Omit all pictures. Reproduce exactly the lines from the first line of the records below through the line with "If $\mu_0$ satisfies a Talagrand".

Segment Start: Input data

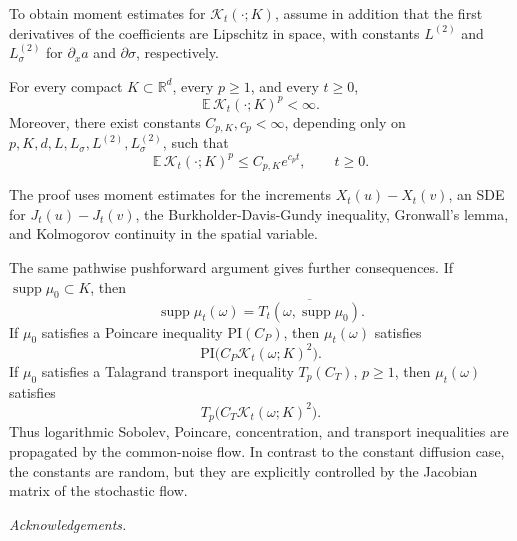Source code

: \documentclass[12pt]{article}
\begin{document}
To obtain moment estimates for $\mathcal K_t(\cdot;K)$, assume in addition that
the first derivatives of the coefficients are Lipschitz in space, with
constants $L^{(2)}$ and $L_\sigma^{(2)}$ for $\partial_xa$ and
$\partial\sigma$, respectively.

\begin{proposition}
    For every compact $K\subset\mathbb R^d$, every $p\ge1$, and every $t\ge0$,
    \begin{equation}
        \mathbb E\,\mathcal K_t(\cdot;K)^p<\infty.
    \end{equation}
    Moreover, there exist constants $C_{p,K},c_p<\infty$, depending only on
    $p,K,d,L,L_\sigma,L^{(2)},L_\sigma^{(2)}$, such that
    \begin{equation}
        \mathbb E\,\mathcal K_t(\cdot;K)^p\le C_{p,K}e^{c_pt},
        \qquad t\ge0.
    \end{equation}
\end{proposition}

The proof uses moment estimates for the increments $X_t(u)-X_t(v)$, an SDE for
$J_t(u)-J_t(v)$, the Burkholder-Davis-Gundy inequality, Gronwall's lemma, and
Kolmogorov continuity in the spatial variable.

The same pathwise pushforward argument gives further consequences.  If
$\operatorname{supp}\mu_0\subset K$, then
\begin{equation}
    \operatorname{supp}\mu_t(\omega)
    =\overline{T_t(\omega,\operatorname{supp}\mu_0)}.
\end{equation}
If $\mu_0$ satisfies a Poincare inequality $\mathrm{PI}(C_P)$, then
$\mu_t(\omega)$ satisfies
\begin{equation}
    \mathrm{PI}\bigl(C_P\mathcal K_t(\omega;K)^2\bigr).
\end{equation}
If $\mu_0$ satisfies a Talagrand transport inequality $T_p(C_T)$, $p\ge1$,
then $\mu_t(\omega)$ satisfies
\begin{equation}
    T_p\bigl(C_T\mathcal K_t(\omega;K)^2\bigr).
\end{equation}
Thus logarithmic Sobolev, Poincare, concentration, and transport inequalities
are propagated by the common-noise flow.  In contrast to the constant diffusion
case, the constants are random, but they are explicitly controlled by the
Jacobian matrix of the stochastic flow.

\vskip 2mm
    {\small \textit{Acknowledgements.}}
\end{document}
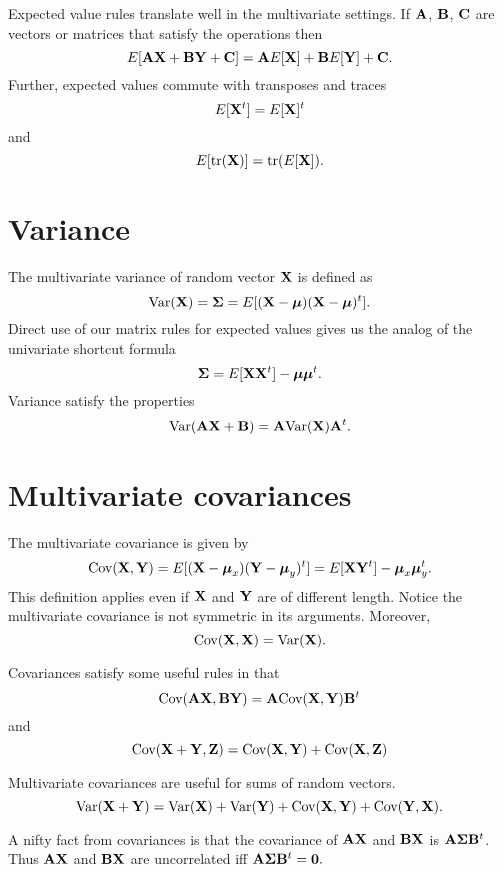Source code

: Expected value rules translate well in the multivariate settings.
If $\mathbf{A}$, $\mathbf{B}$, $\mathbf{C}$ are vectors or matrices that satisfy the operations then 
$$
E[\mathbf{A} \mathbf{X} + \mathbf{B} \mathbf{Y} + \mathbf{C}] = \mathbf{A} E[\mathbf{X}] + \mathbf{B} E[\mathbf{Y}] + \mathbf{C}.
$$
Further, expected values commute with transposes and traces
$$
E[\mathbf{X}^t] = E[\mathbf{X}]^t
$$
and 
$$
E[\mbox{tr}(\mathbf{X})] = \mbox{tr}(E[\mathbf{X}]).
$$

\section{Variance}
The multivariate variance of random vector $\mathbf{X}$ is defined as 
$$
\mbox{Var}(\mathbf{X}) = \boldsymbol{\Sigma} = E[(\mathbf{X} - \boldsymbol{\mu})(\mathbf{X} - \boldsymbol{\mu})^t].
$$
Direct use of our matrix rules for expected values gives us the
analog of the univariate shortcut formula
$$
\boldsymbol{\Sigma} = E[\mathbf{X}\mathbf{X}^t] - \boldsymbol{\mu} \boldsymbol{\mu}^t.
$$
Variance satisfy the properties 
$$
\mbox{Var}(\mathbf{A} \mathbf{X} + \mathbf{B}) = \mathbf{A} \mbox{Var}(\mathbf{X}) \mathbf{A}^t.
$$

\section{Multivariate covariances}
The multivariate covariance is given by 
$$
\mbox{Cov}(\mathbf{X}, \mathbf{Y}) = E[(\mathbf{X} - \boldsymbol{\mu}_x)(\mathbf{Y} - \boldsymbol{\mu}_y)^t]
= E[\mathbf{X} \mathbf{Y}^t] - \boldsymbol{\mu}_x \boldsymbol{\mu}_y^t.
$$
This definition applies even if $\mathbf{X}$ and $\mathbf{Y}$ are of different length.
Notice the multivariate covariance is not symmetric in its arguments. 
Moreover, 
$$
\mbox{Cov}(\mathbf{X}, \mathbf{X}) = \mbox{Var}(\mathbf{X}).
$$

Covariances satisfy some useful rules in that
$$
\mbox{Cov}(\mathbf{A} \mathbf{X}, \mathbf{B} \mathbf{Y}) = \mathbf{A} \mbox{Cov}(\mathbf{X}, \mathbf{Y}) \mathbf{B}^t
$$
and
$$
\mbox{Cov}(\mathbf{X} + \mathbf{Y}, \mathbf{Z}) = \mbox{Cov}(\mathbf{X}, \mathbf{Y}) + \mbox{Cov}(\mathbf{X}, \mathbf{Z})
$$

Multivariate covariances are useful for sums of random vectors. 
$$
\mbox{Var}(\mathbf{X} + \mathbf{Y}) = \mbox{Var}(\mathbf{X}) + \mbox{Var}(\mathbf{Y}) + \mbox{Cov}(\mathbf{X}, \mathbf{Y}) + \mbox{Cov}(\mathbf{Y}, \mathbf{X}).
$$

A nifty fact from covariances is that the covariance of $\mathbf{A} \mathbf{X}$ and
$\mathbf{B} \mathbf{X}$ is $\mathbf{A} \boldsymbol{\Sigma} \mathbf{B}^t$. Thus $\mathbf{A} \mathbf{X}$ and $\mathbf{B} \mathbf{X}$ 
are uncorrelated iff $\mathbf{A} \boldsymbol{\Sigma} \mathbf{B}^t = \mathbf{0}.$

Segment End: Input data

Result below -
Source code

: \documentclass[12pt]{article}
\begin{document}
To obtain moment estimates for $\mathcal K_t(\cdot;K)$, assume in addition that
the first derivatives of the coefficients are Lipschitz in space, with
constants $L^{(2)}$ and $L_\sigma^{(2)}$ for $\partial_xa$ and
$\partial\sigma$, respectively.

\begin{proposition}
    For every compact $K\subset\mathbb R^d$, every $p\ge1$, and every $t\ge0$,
    \begin{equation}
        \mathbb E\,\mathcal K_t(\cdot;K)^p<\infty.
    \end{equation}
    Moreover, there exist constants $C_{p,K},c_p<\infty$, depending only on
    $p,K,d,L,L_\sigma,L^{(2)},L_\sigma^{(2)}$, such that
    \begin{equation}
        \mathbb E\,\mathcal K_t(\cdot;K)^p\le C_{p,K}e^{c_pt},
        \qquad t\ge0.
    \end{equation}
\end{proposition}

The proof uses moment estimates for the increments $X_t(u)-X_t(v)$, an SDE for
$J_t(u)-J_t(v)$, the Burkholder-Davis-Gundy inequality, Gronwall's lemma, and
Kolmogorov continuity in the spatial variable.

The same pathwise pushforward argument gives further consequences.  If
$\operatorname{supp}\mu_0\subset K$, then
\begin{equation}
    \operatorname{supp}\mu_t(\omega)
    =\overline{T_t(\omega,\operatorname{supp}\mu_0)}.
\end{equation}
If $\mu_0$ satisfies a Poincare inequality $\mathrm{PI}(C_P)$, then
$\mu_t(\omega)$ satisfies
\begin{equation}
    \mathrm{PI}\bigl(C_P\mathcal K_t(\omega;K)^2\bigr).
\end{equation}
If $\mu_0$ satisfies a Talagrand transport inequality $T_p(C_T)$, $p\ge1$,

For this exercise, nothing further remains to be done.